What I am about to say is in no way a criticism of what curators do. In fact, if I hadn’t gone to West Point, I may have attended an art school and studied art history—being an art curator could have been my career.

But I often wonder. . . do we still need art curators?

Who should interpret the work?

When I walk into a gallery I know that there is a person (or group of people) responsible for showing me a collection of works and interpreting a group of artists’ point of view.

J.C. Fregnan notes that the word “curator” has a few different meanings, and explains: “A direct loan from Latin, it derives from the transitive verb curare, which meant both ‘to cure’ in its various senses and, generically, ‘to be in charge of.’”

So if we stay true to the root of the word curate, aren’t all artists directly “in charge” of the direction of their creations?

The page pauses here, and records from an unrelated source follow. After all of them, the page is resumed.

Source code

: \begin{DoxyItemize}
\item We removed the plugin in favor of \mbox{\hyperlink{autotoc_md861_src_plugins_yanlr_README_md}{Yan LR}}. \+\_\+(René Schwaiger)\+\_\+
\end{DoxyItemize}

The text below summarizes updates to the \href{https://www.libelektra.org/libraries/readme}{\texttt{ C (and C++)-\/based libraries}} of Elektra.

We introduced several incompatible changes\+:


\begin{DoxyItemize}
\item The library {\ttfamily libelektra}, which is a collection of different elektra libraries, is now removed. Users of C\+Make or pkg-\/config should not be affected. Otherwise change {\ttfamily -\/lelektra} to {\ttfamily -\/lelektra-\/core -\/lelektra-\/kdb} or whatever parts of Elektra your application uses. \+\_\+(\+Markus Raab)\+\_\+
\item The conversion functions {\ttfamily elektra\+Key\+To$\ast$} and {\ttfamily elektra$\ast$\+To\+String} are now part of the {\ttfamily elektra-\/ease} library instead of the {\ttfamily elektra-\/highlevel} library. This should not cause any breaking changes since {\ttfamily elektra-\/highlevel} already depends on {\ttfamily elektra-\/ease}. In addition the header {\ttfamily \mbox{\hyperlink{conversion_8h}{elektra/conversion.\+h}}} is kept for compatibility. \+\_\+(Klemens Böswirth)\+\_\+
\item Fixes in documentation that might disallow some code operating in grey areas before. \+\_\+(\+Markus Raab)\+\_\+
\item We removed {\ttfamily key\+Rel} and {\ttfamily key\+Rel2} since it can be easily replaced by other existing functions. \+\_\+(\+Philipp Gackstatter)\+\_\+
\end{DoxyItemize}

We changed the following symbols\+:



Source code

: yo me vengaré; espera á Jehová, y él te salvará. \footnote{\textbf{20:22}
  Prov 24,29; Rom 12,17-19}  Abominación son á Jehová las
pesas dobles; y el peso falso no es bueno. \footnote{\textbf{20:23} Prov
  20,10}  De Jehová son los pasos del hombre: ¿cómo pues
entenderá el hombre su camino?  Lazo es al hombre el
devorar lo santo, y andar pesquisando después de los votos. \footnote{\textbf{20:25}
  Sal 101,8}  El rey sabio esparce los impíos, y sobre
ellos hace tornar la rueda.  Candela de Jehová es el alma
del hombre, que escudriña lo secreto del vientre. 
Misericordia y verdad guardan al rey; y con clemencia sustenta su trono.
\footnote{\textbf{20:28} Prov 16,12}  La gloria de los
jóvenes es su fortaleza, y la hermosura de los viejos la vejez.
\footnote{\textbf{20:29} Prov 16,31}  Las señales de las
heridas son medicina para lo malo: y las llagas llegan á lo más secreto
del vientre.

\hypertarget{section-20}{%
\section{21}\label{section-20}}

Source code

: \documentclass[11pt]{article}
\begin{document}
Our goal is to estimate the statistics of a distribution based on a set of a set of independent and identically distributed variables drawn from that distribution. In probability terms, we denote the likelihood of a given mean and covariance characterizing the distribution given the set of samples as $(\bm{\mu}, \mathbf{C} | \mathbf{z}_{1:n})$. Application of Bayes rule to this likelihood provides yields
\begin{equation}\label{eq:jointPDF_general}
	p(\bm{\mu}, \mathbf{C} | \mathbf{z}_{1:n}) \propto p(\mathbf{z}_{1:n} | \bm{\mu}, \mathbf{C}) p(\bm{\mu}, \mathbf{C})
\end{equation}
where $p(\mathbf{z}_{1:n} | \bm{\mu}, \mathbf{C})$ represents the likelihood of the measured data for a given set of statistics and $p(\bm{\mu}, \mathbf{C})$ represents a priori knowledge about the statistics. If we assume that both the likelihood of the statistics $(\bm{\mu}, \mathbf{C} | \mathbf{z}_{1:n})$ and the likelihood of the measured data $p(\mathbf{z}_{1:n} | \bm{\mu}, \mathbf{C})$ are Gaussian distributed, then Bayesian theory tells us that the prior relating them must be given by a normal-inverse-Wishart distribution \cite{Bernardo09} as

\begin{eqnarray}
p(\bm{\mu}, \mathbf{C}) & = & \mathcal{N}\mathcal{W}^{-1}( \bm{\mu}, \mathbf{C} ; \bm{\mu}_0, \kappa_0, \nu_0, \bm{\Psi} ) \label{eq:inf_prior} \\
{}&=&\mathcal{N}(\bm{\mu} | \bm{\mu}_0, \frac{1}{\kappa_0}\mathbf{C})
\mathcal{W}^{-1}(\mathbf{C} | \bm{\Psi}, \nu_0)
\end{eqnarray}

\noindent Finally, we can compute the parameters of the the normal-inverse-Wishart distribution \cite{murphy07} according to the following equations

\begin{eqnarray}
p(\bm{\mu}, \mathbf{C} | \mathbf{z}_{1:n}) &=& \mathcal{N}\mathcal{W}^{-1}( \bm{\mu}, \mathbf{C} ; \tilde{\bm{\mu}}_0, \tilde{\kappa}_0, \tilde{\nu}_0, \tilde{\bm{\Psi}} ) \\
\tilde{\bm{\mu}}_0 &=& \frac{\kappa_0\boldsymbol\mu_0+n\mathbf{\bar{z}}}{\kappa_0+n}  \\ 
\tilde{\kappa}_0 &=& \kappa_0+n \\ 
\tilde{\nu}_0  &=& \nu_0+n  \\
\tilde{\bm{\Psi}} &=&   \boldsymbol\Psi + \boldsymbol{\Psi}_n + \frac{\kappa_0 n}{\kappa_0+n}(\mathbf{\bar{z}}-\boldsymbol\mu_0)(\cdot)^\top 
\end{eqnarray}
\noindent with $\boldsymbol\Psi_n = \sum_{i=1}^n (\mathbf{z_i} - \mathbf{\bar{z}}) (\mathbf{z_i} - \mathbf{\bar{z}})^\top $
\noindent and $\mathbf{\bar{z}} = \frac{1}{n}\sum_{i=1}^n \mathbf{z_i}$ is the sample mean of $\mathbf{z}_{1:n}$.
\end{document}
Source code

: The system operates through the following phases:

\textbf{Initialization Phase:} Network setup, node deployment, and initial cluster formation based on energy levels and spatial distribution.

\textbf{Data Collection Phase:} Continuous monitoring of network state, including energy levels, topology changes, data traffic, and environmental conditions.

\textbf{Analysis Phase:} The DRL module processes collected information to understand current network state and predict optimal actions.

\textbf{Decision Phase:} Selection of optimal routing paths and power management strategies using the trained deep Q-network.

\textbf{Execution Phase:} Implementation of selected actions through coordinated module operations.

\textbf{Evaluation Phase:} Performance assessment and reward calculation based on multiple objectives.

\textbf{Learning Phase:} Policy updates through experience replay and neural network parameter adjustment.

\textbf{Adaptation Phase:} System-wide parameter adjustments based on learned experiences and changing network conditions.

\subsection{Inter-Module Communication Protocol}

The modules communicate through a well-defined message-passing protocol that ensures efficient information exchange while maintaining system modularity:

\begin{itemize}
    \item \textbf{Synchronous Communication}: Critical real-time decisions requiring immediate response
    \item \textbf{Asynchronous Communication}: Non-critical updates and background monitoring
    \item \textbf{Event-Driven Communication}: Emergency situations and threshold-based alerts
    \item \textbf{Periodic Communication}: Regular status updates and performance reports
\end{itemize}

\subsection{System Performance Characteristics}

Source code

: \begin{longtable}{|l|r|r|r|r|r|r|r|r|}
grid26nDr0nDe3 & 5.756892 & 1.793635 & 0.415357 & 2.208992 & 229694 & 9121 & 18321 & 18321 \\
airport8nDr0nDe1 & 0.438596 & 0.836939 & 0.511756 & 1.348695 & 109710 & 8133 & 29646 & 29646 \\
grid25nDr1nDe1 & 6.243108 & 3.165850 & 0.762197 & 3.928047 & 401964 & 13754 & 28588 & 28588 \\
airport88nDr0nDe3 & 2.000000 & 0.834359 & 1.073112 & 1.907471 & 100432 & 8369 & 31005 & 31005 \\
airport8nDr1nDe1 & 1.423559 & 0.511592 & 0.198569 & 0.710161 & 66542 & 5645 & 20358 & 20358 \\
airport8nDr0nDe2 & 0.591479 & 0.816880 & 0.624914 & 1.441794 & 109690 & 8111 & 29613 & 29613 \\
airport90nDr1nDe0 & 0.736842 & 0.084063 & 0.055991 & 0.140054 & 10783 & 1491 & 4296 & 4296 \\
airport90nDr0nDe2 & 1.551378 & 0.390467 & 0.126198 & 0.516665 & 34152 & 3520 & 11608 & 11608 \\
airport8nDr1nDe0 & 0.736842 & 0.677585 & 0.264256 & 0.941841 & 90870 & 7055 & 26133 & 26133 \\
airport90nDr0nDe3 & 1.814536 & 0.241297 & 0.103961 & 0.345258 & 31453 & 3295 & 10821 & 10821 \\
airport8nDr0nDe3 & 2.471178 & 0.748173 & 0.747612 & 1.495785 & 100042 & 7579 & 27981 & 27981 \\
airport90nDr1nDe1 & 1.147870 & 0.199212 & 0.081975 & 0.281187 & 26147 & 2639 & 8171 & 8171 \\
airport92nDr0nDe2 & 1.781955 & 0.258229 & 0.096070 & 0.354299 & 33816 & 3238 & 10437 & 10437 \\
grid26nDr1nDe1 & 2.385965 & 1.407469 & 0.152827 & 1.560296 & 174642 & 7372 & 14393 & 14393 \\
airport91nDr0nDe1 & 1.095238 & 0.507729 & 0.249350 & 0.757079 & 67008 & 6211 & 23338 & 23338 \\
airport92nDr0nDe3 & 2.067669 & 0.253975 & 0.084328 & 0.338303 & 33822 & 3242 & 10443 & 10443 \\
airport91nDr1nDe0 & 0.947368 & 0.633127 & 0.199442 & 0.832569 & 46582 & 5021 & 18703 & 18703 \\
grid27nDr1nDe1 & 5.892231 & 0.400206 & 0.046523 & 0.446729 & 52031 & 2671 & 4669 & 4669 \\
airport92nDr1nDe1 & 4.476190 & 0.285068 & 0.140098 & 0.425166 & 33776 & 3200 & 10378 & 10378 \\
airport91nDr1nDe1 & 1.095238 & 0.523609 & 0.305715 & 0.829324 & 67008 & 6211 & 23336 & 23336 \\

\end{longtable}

And can’t we, the viewers, interpret the artist’s point for ourselves?

Sometimes I pull the meaning together on my own. Sometimes I don’t. Whether I do or not, it’s important to realize that the collection put before me might not hit the mark anyway. Curators are not infallible.

Interpretation and promotion

Authors Michelle White and Nato Thompson write, “In many ways, the job of the contemporary curator goes against a collective model.”

“Something of a negotiator, the task of the curator is not necessarily about provoking but about figuring out how to facilitate and contextualize the ideas of artists and works of art that often operate within the same system that is being critiqued.”

So in my understanding, this makes the curator a promoter or agent, right? And aren’t most artists promoters or agents for themselves already?

Artists as curators

I know many artists who are not waiting for other people to promote their work. Getting beyond the doors of the galleries has traditionally been such a struggle that it explains the increase in online marketing tools like Etsy and 1000 Markets.

Some artists are literally selling their wares on the street hoping to reach a larger market. Many others are developing a following on the internet, which I believe is the largest art gallery in the world.

I believe, by definition, that the modern artist is the modern curator.